Welcome to the Twilight!
Currently Under Construction with Elm...
Content Warning: normally I don't believe in content
warnings, because I believe they can be used as a way to
ignore the consequences of your actions. However, this site
will often speak about my own mental health, and it could be
particularly dangerous if you yourself have trauma, so be
forewarned. Also, as a side note, I may sometimes use art which
is not mine on this page, the gif of the doll from Bloodborne
below is an example. She was created by the incredibly
talented Einsbern who you can find here
Please tell me if any artwork is yours, and I will take it
down. I always try to credit the artist if I can find their
I was angry with my friend:
I told my wrath, my wrath did end.
I was angry with my foe:
I told it not, my wrath did grow.
And I water’d it in fears,
Night and morning with my tears;
And I sunned it with smiles,
And with soft deceitful wiles.
And it grew both day and night,
Till it bore an apple bright;
And my foe beheld it shine,
And he knew that it was mine,
And into my garden stole
When the night had veil’d the pole:
In the morning glad I see
My foe outstretch’d beneath the tree.
- A Poison Tree, William Blake
All About Me!
My name is Galdur, and this is my website. I enjoy a lot of
things, mostly writing, but I also have a deep interest in
Linux, coding, math, science, games, art, music, philosophy,
gothic aesthetics and politics. I also have passing interests
in anime (I can count all the anime I've watched on two hands,
hence passing interest), language and hiking. I've made this
site as a hub for my art projects, which will all be largely
personal and introspective, however I will also do some
which are focused on the outside world. It's a kind of penance
for mistakes I have made in the past, but also therapeutic for
me. Sometimes, you need a void you can just shout into. This
site itself is my little work-in-progress, It's an art project,
an attempt to express myself in a more succinct and "true" way
by coalescing all of my art into one monolithic project. It'll
be rudimentary at first, rough around the edges, and as I learn,
it'll develop with me. As close to a mirror of life as I'll
be able to achieve.
I apologize in advance for how "collegiate", novice,
pseudointellectual or whatever other rude adjectives you can
come up with to describe how my writing at the moment just
fucking sucks. It's a passion I've been neglecting for a couple
years, I need to shake off a lot of rust before I start writing
what I can be proud of. That doesn't mean I'm simply going to
not upload what I've written though. If you're someone who's
going to look down on someone working to develop themselves and their
hobby and disparage them because what they do in the beginning
inevitably sucks, leave. This stands for life as well.

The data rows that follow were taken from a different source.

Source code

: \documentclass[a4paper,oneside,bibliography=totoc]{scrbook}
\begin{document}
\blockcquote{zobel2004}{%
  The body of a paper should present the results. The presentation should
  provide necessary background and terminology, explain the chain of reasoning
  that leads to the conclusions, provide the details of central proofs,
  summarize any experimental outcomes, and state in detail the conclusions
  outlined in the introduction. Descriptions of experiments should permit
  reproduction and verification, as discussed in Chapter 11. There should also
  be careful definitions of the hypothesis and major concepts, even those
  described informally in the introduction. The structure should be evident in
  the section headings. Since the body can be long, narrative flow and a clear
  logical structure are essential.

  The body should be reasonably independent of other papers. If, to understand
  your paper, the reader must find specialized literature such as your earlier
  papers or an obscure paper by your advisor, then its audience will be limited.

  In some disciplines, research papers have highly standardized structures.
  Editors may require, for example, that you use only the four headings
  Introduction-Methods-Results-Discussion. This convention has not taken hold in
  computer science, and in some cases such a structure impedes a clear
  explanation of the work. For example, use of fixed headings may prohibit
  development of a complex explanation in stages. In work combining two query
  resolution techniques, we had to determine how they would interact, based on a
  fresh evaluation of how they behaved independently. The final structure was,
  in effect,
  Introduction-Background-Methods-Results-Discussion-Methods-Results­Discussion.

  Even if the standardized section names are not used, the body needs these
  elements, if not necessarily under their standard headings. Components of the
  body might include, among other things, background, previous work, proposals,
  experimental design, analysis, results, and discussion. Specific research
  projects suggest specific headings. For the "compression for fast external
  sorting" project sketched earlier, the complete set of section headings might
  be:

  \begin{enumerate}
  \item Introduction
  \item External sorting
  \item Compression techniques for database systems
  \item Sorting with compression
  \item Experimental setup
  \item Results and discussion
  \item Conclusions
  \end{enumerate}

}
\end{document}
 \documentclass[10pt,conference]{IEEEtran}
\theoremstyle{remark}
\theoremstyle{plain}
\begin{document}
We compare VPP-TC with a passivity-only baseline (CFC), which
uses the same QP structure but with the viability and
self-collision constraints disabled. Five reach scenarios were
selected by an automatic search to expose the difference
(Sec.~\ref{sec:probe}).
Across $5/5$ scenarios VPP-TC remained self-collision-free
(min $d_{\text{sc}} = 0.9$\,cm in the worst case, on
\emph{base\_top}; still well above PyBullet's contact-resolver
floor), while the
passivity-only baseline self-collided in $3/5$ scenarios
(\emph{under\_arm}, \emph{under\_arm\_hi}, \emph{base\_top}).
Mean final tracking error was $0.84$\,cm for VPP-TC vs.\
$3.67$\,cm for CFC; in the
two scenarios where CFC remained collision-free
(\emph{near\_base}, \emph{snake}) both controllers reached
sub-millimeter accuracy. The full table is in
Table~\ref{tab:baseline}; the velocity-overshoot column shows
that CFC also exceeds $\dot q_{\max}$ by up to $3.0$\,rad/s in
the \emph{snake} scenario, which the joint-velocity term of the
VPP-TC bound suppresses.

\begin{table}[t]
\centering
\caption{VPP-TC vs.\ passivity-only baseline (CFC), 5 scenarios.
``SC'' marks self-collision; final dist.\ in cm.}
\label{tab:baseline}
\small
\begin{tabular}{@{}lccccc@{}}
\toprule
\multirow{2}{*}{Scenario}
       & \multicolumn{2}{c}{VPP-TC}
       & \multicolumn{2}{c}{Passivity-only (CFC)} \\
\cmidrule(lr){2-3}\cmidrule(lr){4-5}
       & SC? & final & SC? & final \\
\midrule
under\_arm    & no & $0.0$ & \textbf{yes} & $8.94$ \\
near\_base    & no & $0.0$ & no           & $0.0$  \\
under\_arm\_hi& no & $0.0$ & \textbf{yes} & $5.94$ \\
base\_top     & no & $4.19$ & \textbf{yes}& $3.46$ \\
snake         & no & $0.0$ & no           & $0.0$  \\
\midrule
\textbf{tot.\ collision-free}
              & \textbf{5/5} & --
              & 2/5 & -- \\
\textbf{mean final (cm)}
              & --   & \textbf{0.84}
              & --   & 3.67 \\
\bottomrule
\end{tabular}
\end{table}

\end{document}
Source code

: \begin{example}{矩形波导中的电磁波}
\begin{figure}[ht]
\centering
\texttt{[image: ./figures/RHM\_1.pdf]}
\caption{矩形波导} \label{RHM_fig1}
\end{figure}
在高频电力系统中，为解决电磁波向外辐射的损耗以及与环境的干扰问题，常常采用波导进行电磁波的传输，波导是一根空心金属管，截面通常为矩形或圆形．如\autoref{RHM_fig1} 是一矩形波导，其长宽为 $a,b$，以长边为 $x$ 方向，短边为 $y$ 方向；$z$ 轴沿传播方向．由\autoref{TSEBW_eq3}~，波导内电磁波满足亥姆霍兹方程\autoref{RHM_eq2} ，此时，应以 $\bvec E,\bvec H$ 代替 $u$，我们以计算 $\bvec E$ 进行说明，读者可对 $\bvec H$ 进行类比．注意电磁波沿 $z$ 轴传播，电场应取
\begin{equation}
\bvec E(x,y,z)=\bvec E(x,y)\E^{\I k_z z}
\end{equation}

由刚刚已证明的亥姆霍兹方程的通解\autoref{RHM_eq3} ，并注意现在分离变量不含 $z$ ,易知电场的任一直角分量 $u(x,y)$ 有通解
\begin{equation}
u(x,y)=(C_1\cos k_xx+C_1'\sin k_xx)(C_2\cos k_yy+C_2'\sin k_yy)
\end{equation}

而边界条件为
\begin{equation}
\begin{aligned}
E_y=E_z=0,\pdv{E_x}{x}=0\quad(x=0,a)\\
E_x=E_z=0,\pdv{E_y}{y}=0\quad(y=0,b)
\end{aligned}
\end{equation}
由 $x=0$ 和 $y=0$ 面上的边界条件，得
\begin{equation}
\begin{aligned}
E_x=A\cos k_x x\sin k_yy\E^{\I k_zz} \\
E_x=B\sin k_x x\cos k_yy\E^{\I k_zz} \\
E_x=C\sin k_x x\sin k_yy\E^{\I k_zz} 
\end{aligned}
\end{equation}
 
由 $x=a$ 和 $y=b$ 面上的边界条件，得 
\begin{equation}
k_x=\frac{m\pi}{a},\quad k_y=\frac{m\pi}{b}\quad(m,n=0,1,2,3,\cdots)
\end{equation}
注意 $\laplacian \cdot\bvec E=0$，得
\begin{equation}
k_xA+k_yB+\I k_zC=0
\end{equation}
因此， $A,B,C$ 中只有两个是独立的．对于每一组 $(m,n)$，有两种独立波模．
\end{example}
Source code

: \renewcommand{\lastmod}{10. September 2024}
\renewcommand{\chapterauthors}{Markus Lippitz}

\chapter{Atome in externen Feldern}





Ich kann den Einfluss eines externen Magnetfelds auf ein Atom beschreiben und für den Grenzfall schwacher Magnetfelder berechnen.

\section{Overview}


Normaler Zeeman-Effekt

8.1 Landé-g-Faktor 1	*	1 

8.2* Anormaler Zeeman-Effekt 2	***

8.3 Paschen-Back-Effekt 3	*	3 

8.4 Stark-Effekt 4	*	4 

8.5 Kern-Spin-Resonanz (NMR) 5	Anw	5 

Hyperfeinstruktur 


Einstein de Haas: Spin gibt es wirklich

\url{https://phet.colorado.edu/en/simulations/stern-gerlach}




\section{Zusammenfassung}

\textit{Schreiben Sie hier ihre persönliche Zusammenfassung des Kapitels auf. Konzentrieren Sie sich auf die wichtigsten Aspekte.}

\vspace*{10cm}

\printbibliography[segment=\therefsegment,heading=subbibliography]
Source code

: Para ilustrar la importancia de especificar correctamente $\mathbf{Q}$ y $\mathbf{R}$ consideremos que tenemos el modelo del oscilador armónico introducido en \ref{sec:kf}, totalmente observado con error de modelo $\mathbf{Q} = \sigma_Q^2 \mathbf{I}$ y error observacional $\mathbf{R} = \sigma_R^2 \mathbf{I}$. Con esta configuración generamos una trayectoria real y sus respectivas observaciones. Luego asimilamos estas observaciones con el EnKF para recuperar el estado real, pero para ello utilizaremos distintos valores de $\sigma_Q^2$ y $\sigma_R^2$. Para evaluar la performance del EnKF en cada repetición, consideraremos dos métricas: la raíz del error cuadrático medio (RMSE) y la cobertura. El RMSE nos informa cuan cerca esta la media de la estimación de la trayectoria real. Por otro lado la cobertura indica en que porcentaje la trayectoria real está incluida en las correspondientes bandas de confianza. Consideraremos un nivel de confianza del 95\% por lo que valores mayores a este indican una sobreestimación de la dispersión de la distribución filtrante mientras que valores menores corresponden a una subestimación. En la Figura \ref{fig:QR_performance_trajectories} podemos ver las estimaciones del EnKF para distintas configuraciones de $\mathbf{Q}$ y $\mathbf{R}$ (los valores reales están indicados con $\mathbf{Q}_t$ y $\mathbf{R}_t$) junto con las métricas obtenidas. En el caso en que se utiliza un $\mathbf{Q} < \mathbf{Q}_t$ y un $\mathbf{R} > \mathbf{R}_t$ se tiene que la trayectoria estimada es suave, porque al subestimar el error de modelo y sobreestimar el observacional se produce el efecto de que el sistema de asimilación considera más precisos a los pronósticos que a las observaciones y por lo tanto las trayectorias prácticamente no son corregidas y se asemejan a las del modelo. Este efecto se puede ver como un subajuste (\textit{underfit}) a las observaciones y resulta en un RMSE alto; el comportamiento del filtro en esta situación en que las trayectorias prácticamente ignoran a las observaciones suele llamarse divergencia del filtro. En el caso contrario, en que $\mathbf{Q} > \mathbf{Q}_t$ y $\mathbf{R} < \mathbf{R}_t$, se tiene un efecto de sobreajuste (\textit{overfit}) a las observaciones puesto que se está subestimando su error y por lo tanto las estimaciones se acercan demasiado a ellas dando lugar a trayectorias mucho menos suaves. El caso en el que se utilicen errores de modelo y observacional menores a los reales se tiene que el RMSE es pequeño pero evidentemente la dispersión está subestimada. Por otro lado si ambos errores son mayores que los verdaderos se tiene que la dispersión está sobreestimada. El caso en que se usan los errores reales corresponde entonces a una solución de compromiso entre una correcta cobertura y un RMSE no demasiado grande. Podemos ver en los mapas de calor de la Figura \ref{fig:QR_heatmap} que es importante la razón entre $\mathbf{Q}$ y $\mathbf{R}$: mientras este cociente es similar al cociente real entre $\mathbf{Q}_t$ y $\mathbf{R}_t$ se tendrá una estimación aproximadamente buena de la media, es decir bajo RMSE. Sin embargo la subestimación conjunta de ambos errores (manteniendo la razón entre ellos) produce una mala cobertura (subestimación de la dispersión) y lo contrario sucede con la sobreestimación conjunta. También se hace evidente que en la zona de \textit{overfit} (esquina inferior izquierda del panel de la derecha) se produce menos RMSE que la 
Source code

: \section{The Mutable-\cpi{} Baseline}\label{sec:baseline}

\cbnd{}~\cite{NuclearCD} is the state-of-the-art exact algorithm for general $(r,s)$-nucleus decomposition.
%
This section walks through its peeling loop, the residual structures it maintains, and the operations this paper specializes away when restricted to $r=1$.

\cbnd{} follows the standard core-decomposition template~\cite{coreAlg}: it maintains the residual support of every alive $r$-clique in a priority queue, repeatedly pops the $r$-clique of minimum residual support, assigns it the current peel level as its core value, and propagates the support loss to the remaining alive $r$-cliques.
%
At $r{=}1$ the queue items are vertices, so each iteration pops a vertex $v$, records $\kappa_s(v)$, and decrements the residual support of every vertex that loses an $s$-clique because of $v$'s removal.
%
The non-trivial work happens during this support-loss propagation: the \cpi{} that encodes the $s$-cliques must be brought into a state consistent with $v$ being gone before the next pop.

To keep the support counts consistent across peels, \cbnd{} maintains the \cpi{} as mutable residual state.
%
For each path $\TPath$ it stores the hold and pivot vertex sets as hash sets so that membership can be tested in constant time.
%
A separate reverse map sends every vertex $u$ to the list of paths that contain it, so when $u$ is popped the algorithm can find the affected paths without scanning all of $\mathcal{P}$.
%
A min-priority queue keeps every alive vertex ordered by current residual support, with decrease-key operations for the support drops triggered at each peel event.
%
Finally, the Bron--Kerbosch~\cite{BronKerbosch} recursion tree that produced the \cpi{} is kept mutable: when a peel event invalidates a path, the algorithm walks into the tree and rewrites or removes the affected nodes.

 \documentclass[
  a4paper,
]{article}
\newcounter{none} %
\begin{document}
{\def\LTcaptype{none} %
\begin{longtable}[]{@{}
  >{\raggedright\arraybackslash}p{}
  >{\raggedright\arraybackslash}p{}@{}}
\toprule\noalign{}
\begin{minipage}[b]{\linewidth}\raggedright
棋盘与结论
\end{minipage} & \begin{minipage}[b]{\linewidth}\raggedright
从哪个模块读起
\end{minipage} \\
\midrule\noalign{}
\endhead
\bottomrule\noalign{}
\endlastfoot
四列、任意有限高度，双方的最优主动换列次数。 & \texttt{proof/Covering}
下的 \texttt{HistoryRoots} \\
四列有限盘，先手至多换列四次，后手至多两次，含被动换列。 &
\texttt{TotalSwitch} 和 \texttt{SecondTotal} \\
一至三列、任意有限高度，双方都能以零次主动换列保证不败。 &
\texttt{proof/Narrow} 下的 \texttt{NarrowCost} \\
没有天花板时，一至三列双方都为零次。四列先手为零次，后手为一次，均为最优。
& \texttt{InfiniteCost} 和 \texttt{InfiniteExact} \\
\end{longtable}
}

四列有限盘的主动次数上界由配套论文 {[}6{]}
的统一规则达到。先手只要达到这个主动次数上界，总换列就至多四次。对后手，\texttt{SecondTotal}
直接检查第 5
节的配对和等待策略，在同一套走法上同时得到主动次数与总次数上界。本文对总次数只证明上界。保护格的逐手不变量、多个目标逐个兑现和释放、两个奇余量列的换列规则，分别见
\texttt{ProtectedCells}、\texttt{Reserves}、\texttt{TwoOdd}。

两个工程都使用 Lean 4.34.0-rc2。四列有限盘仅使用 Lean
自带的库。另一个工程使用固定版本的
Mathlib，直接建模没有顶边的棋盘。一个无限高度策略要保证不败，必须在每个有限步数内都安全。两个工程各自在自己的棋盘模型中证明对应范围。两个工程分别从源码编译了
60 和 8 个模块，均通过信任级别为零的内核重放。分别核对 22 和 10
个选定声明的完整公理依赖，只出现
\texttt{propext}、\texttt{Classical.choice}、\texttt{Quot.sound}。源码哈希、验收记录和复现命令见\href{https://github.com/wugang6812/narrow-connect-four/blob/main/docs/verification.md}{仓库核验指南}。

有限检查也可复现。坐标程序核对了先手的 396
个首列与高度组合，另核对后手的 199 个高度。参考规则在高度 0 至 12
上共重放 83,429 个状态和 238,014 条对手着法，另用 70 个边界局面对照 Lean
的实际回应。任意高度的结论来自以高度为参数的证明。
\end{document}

Leave if you're going to look over my own past to either
make yourself feel superior or to believe it's shameful. I'm
going to be brutally honest about myself on this site, I've
previously just dodged my past and it feels disgusting and
cowardly. You have every right to judge, you have every
right to leave, just don't bother pointing out how I've been
imperfect in a past endeavor that I've already admitted to being
a poor effort on my part. I know I have, and I'm either in the
process of fixing it and making reparations, or already have.
Feel free to criticize my present self and anything I haven't
yet acknowledged though, hold me to task! The goal for me is to
better myself and what I do, I'd love help. I just dislike
intentional uncharitable behavior, it's an immature action
I've been guilty of in the past, so I don't want people to make
the same mistake.
I'll be honest, I did not expect to find that neocities had
some social-media-esque features. I apologize if I'm a little
lacking in the networking department in any regard, when I
made this I just wanted a place to express my thoughts which
was open to passers by, but not in any way that draws attention.
Regardless I'll be working on this as much as I can, it feels
like a different atmosphere from standard social media anyway,
and it was that which I wanted to escape. It may be a while
before I add support for other resolutions and mobiles, maybe
even certain browsers wont be perfect. You'll also have to
forgive the fact that I'm still going to upload the unfinished
stubs of projects to continue whenever I can, and it'll probably
make the site a little messy at times (this will be made all the
worse by the fact that I work iteratively and in a revisionary
fashion to optimize whatever I create).
To be Continued...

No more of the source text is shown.